* _WHAT YOU ARE ASKED TO DO_
Look below for the line containing "how it works." and the line containing "The workflow comes"; repeat exactly those two lines and all lines between them, and nothing else.

(Collected data)
╔══
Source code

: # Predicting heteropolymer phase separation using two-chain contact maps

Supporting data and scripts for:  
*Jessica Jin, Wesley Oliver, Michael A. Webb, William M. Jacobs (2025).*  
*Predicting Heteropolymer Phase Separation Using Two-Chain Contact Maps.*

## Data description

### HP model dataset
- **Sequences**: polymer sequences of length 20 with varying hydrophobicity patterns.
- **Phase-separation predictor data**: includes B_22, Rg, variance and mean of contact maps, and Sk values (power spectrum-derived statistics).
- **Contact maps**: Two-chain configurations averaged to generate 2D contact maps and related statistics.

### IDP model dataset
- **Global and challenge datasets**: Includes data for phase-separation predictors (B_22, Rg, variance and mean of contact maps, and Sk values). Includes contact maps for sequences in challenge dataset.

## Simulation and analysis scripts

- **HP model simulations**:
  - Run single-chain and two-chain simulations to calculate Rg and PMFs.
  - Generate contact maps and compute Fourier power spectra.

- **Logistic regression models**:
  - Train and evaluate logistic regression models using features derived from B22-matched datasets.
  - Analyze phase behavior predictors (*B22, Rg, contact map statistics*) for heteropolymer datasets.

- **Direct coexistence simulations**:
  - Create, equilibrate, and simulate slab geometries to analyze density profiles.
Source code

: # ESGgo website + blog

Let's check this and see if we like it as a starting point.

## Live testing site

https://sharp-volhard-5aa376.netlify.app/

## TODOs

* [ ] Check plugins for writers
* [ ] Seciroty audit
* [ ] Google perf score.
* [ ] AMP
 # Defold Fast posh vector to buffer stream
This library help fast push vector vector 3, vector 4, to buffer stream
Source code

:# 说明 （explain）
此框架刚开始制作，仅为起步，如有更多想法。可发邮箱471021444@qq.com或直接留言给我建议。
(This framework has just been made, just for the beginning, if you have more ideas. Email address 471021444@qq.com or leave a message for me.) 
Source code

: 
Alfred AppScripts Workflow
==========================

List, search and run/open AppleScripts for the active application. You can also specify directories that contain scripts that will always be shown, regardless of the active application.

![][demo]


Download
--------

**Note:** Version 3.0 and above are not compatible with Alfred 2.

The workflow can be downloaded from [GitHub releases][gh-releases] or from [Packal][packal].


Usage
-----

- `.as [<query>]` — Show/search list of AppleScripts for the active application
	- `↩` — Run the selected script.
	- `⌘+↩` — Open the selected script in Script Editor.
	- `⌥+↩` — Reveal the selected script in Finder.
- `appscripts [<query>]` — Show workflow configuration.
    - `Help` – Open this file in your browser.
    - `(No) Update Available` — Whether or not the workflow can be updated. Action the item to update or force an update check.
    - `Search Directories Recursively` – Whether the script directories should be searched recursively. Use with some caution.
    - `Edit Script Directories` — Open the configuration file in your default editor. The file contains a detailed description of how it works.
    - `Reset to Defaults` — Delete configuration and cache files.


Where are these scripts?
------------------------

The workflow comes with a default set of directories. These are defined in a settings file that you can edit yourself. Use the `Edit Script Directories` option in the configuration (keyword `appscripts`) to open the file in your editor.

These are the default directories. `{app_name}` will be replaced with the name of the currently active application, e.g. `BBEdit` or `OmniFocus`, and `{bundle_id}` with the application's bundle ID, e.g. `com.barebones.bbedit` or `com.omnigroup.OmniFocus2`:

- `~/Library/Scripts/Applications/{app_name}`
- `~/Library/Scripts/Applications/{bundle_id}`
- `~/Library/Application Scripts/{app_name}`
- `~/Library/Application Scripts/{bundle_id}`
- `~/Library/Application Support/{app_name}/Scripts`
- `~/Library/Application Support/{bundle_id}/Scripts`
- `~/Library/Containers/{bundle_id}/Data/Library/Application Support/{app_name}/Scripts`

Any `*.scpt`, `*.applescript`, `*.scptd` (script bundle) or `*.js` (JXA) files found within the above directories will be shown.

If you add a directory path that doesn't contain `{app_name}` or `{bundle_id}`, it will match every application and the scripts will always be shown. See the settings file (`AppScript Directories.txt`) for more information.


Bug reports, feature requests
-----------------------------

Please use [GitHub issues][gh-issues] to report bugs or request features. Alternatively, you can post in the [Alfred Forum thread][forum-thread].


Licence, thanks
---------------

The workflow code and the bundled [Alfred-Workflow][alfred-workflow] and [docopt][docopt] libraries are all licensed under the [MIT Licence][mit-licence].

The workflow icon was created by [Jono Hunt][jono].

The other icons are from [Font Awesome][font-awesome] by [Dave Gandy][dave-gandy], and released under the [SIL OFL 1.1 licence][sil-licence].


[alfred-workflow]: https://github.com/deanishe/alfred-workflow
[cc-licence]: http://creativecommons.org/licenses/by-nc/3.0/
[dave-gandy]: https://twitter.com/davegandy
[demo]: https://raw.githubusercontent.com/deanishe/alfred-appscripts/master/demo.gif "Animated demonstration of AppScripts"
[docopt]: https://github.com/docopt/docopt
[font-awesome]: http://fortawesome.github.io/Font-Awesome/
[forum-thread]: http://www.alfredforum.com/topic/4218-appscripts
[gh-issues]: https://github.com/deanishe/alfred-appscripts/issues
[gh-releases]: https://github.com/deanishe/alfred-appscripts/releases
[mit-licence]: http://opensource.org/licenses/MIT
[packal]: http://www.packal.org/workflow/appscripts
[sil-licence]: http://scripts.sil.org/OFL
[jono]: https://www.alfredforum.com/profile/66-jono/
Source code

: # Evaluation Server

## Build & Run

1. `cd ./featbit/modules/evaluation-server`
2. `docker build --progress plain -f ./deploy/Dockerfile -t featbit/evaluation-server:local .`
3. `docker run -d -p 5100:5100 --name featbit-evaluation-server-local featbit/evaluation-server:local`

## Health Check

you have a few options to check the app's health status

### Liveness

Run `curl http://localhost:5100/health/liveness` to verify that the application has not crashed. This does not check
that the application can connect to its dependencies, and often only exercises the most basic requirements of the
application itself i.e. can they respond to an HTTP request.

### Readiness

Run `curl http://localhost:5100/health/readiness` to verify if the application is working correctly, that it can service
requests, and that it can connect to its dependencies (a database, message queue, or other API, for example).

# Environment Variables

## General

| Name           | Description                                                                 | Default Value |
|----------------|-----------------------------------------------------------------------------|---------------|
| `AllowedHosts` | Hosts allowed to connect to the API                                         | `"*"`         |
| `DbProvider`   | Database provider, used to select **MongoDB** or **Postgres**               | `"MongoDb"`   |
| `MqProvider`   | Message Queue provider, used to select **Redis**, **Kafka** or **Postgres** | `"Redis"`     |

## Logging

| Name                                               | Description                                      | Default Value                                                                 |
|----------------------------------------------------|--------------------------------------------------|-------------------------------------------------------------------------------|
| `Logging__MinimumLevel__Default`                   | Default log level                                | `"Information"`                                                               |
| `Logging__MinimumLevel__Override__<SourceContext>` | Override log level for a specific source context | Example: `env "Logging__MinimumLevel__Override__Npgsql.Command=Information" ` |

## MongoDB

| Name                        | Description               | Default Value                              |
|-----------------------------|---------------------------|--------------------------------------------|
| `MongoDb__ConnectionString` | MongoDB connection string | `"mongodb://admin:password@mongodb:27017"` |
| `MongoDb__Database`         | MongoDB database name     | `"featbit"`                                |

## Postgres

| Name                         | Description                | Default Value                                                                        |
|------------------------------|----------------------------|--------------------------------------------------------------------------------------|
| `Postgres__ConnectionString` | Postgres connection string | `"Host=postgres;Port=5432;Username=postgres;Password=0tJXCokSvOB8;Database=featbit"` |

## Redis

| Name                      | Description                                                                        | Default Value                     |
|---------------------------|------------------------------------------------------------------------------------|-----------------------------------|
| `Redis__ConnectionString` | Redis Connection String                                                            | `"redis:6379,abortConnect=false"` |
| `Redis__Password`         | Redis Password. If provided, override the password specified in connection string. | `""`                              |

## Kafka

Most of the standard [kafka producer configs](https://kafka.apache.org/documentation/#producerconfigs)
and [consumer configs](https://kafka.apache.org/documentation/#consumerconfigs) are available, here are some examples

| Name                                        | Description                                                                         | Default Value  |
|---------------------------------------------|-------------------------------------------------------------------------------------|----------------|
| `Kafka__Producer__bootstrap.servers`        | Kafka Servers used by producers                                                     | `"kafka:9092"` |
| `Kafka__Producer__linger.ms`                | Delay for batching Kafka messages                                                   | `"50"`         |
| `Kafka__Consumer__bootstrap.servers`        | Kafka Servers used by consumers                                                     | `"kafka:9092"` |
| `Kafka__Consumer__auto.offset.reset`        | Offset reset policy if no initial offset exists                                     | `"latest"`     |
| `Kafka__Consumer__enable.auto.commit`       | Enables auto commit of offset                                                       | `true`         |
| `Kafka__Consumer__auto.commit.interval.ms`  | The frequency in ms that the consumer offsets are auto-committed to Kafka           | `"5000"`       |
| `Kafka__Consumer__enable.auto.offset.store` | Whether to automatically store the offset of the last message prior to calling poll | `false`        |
╚══
* _RESULT_
    - `Edit Script Directories` — Open the configuration file in your default editor. The file contains a detailed description of how it works.
    - `Reset to Defaults` — Delete configuration and cache files.


Where are these scripts?
------------------------

The workflow comes with a default set of directories. These are defined in a settings file that you can edit yourself. Use the `Edit Script Directories` option in the configuration (keyword `appscripts`) to open the file in your editor.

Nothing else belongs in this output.